§ **Exercise details**:
Your answer is a copy of every line in the records where "Tomate" appears.

§ **Provided records**:
******************************

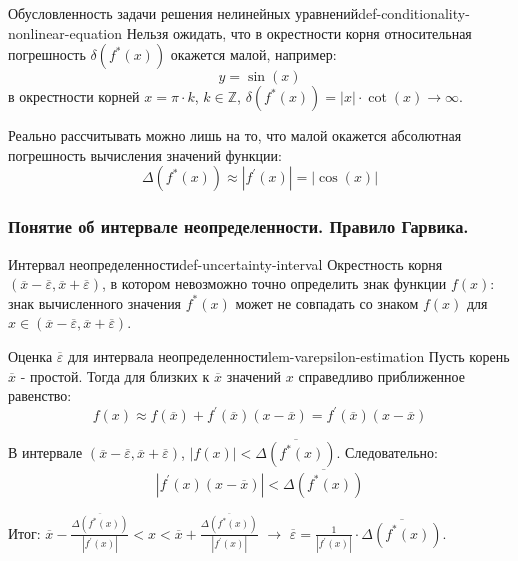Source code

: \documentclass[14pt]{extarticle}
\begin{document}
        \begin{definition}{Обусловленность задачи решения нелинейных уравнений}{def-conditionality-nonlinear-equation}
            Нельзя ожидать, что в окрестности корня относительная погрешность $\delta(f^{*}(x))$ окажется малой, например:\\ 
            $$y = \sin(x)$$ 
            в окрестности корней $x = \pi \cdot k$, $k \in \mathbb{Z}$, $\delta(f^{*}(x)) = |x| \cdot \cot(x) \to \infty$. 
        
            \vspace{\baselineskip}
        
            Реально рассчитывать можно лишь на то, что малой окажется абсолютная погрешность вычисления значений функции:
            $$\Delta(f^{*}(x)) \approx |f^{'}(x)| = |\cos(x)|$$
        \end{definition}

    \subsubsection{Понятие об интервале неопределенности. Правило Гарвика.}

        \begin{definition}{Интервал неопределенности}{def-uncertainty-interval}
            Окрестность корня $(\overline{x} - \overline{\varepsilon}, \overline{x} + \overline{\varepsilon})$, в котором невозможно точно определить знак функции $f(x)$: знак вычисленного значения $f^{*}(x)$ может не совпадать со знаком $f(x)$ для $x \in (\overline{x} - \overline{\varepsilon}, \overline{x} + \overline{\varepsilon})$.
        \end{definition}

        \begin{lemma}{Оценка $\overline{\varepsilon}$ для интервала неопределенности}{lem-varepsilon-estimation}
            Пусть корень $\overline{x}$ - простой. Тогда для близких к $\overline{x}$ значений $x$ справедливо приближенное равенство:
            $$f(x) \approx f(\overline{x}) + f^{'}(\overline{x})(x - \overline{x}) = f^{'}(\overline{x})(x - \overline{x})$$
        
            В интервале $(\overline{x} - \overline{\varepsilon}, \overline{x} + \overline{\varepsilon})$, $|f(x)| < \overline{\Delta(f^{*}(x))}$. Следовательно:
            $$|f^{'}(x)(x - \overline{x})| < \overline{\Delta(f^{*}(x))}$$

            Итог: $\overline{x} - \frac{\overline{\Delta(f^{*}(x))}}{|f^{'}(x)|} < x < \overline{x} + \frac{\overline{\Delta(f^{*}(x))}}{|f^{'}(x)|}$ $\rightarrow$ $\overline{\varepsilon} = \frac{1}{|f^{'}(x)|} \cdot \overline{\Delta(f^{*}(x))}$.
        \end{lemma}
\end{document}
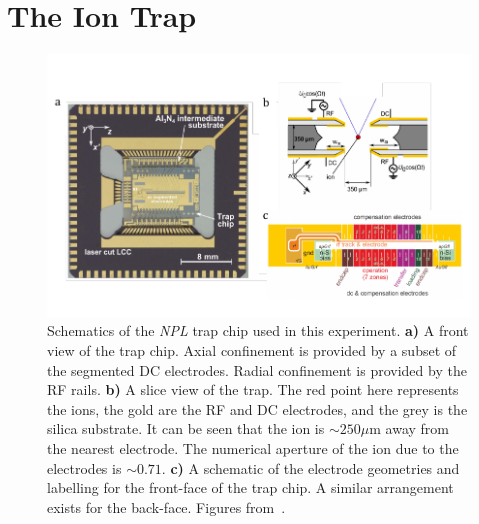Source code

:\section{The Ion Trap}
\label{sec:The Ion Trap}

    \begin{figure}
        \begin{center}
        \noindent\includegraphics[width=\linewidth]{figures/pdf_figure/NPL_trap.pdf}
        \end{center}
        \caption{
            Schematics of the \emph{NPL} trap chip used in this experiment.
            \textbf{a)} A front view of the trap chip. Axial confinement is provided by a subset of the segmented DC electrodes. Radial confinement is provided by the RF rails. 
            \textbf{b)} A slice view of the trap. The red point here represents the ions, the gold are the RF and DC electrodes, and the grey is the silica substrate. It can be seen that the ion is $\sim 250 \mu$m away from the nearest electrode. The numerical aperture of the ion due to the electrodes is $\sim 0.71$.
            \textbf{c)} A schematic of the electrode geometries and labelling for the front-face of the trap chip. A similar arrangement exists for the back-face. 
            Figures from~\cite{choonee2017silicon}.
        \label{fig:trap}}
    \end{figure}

******************************

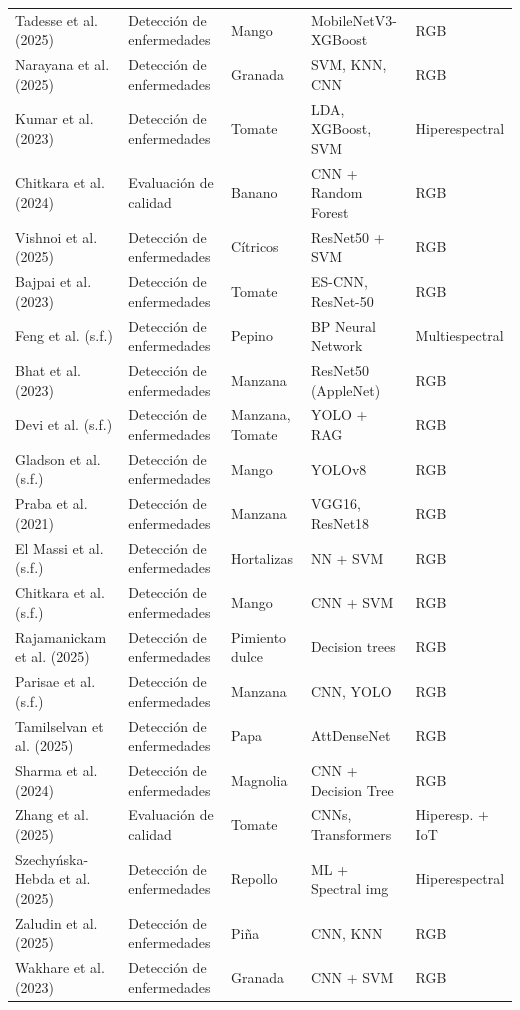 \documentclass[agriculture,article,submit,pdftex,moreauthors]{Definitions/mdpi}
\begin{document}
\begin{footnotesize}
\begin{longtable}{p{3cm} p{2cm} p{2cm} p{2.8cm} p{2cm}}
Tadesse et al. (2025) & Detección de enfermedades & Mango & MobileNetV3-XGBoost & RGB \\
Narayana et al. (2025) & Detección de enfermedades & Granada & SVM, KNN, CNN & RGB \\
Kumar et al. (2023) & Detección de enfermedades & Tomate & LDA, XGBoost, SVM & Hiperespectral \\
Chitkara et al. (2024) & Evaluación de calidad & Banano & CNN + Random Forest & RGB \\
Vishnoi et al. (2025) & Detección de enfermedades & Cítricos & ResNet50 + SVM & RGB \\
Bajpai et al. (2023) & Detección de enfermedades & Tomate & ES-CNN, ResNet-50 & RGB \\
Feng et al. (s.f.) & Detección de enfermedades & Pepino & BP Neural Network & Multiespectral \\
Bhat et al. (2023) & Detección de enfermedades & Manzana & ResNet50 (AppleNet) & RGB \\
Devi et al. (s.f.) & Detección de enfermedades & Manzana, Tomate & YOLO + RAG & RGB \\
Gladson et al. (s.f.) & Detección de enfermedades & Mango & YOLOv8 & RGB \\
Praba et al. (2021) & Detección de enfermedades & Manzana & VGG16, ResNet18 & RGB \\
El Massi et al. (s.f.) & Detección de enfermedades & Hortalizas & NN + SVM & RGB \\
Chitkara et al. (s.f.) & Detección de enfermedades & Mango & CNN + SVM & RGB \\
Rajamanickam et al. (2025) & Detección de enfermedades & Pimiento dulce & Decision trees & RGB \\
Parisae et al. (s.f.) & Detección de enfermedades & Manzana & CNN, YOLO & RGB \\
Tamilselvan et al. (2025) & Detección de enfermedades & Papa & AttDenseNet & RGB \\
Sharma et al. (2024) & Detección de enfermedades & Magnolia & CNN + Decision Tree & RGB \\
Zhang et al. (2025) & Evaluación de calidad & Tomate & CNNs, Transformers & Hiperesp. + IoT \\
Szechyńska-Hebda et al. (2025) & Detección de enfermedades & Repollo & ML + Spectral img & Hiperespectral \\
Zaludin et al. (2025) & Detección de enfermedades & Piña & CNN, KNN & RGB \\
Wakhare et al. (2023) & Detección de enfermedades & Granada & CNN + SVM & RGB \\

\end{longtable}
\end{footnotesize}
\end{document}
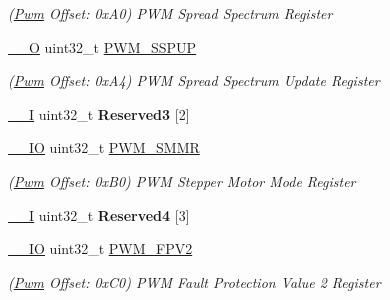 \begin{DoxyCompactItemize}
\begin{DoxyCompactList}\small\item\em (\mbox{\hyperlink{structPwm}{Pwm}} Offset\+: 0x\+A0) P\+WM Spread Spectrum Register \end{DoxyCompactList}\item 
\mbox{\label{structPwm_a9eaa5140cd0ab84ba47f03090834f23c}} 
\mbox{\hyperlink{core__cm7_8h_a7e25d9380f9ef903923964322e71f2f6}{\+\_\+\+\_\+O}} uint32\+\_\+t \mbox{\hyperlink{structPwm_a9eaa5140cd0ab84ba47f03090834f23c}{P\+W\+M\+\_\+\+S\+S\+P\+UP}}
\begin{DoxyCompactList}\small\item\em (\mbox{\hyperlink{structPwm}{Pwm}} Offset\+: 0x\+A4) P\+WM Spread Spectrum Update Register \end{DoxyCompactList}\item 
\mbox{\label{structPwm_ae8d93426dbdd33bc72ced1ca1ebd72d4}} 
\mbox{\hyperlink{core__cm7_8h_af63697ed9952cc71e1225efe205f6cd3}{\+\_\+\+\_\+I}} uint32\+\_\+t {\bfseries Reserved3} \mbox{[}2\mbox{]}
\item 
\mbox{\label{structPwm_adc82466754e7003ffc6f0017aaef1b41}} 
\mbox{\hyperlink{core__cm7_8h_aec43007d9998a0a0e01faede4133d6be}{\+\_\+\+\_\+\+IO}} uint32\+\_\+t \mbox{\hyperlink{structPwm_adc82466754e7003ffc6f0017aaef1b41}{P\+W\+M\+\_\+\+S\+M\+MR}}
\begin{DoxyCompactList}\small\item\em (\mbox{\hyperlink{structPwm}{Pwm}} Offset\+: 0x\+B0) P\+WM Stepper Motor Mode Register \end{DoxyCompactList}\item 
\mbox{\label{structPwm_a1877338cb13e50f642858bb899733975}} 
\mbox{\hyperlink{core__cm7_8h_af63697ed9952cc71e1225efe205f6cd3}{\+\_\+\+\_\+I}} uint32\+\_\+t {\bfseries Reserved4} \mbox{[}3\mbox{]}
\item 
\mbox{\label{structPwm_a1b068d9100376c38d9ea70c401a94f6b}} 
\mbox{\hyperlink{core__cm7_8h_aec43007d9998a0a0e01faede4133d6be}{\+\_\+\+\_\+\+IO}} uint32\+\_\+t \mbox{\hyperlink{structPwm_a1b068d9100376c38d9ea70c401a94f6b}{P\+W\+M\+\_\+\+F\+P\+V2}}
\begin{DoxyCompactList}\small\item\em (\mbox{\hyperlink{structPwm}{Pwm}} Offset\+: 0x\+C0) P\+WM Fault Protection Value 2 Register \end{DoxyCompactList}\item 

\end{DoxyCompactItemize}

******************************

§ **Problem solution**:
Kumar et al. (2023) & Detección de enfermedades & Tomate & LDA, XGBoost, SVM & Hiperespectral \\
Bajpai et al. (2023) & Detección de enfermedades & Tomate & ES-CNN, ResNet-50 & RGB \\
Devi et al. (s.f.) & Detección de enfermedades & Manzana, Tomate & YOLO + RAG & RGB \\
Zhang et al. (2025) & Evaluación de calidad & Tomate & CNNs, Transformers & Hiperesp. + IoT \\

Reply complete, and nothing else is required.